Além disso, a universidade tem prestado apoio a algumas organizações da sociedade civil, incluindo a OELA, no atendimento a populações vulneráveis, principalmente nas comunidades ribeirinhas. A pró-reitora de extensão explica que a instituição oferece apoio logístico e ajuda no que é possível para tentar amenizar a situação pela qual o Amapá está passando.

Os professores da UEAP também seguem ajudando como podem. Janaína Freitas, docente da instituição e voluntária da ação, conta que o grupo percebeu que as doações feitas nas periferias foram muito importantes, mas que seria ainda mais eficiente adotar alguns critérios. Foi assim que eles resolveram se associar a duas outras campanhas, para melhorar essa distribuição: a Ubuntu Solidário, que atende povos quilombolas, e a SOS Ilha de Santana que tem ajudado populações vulneráveis da ilha que fica a 17km de Macapá.
Além disso, os voluntários passaram a organizar kits com velas, fósforos e álcool em gel. “Essa situação escancara as desigualdades sociais que nós vivemos, então quem tem recursos pode comprar água mineral, ter um gerador, ir para um hotel e até sair do estado. E quem não tem fica na miséria, passando fome e sede”, lamenta a professora.

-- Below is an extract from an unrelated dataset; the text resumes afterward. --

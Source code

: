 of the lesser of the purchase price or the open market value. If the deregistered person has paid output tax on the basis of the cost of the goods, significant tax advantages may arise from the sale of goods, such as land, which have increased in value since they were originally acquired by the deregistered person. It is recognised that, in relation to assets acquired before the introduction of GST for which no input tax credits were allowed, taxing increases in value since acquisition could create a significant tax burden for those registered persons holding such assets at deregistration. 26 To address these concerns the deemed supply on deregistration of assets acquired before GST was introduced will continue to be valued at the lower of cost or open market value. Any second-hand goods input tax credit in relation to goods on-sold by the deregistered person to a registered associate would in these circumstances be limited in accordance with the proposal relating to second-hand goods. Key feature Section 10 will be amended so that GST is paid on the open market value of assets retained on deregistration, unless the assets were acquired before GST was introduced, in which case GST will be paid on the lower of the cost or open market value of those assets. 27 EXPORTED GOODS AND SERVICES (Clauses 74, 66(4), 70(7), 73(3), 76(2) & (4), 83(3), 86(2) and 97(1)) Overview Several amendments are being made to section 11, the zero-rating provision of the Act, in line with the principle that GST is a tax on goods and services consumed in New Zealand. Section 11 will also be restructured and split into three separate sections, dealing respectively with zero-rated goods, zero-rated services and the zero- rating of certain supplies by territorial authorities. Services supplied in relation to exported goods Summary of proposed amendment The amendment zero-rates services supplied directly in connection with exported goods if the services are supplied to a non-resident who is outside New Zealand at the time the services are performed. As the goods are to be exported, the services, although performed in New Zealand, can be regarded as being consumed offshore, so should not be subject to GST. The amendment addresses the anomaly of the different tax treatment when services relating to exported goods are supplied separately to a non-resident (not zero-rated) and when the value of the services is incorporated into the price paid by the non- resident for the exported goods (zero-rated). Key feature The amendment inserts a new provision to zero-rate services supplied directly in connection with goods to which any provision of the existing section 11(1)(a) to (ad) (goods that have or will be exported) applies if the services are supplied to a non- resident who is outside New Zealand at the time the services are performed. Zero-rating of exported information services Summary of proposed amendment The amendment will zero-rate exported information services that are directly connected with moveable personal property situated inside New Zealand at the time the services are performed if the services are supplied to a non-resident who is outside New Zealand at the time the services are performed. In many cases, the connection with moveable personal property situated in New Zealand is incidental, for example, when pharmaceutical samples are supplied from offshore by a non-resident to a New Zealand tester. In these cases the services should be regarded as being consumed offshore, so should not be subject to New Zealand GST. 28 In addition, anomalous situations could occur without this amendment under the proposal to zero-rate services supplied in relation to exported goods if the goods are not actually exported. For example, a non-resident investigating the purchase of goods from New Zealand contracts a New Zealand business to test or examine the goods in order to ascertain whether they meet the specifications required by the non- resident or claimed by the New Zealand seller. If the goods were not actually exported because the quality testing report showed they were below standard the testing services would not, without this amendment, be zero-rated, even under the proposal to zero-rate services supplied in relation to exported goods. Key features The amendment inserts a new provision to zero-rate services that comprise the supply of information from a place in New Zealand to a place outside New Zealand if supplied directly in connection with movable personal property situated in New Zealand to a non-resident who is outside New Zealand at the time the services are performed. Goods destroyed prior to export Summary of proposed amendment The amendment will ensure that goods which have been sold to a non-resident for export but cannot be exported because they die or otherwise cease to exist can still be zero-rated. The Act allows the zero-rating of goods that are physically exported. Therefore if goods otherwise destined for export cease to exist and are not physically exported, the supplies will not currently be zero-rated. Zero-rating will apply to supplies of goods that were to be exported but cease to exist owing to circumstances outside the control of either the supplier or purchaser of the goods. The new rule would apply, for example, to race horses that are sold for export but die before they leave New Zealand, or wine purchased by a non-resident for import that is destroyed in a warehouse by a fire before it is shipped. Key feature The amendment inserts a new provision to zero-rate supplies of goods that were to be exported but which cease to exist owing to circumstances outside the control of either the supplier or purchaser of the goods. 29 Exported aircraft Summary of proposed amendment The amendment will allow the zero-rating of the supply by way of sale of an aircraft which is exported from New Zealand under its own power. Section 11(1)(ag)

Até os estudantes da UEAP se uniram à rede de solidariedade. A aluna Emanuele Gomes conta que ela e os colegas moram em regiões diferentes do Estado, com realidades diferentes. Para ela, essa diversidade foi fundamental para diagnosticar como estava a situação em cada área e para pensar em estratégias adequadas.
“Nós ajudamos a limpar os galões, fomos nas distribuições de água e essa era forma que nós podíamos ajudar no momento, porque a maioria dos estudantes ainda depende dos pais, então não tínhamos como ajudar financeiramente”, relata a jovem.

“Todos nós estávamos sentindo uma dor por sabermos que estava ruim para a gente, mas estava muito pior para outras pessoas. Então nós transformamos essa dor em esperança”, reforça a idealizadora do projeto, Débora Arraes, que também é doutoranda da Rede Bionorte.
As escolas do Amapá também estão apoiando as comunidades com a distribuição de água nas áreas em que o abastecimento não foi normalizado. Nesses locais, as unidades escolares que contam com poços têm aproveitado os momentos em que há energia elétrica para bombear água e distribuir para a comunidade. Muitas unidades escolares também estão recebendo doações de água mineral e essa distribuição tem sido feita por meio do transporte escolar, principalmente kombis e barcos.
“Nós temos trabalhado de manhã, à tarde e à noite para tentar diminuir as dificuldades que as famílias estão enfrentando”, conta a Secretária de Educação de Macapá, Sandra Casemiro.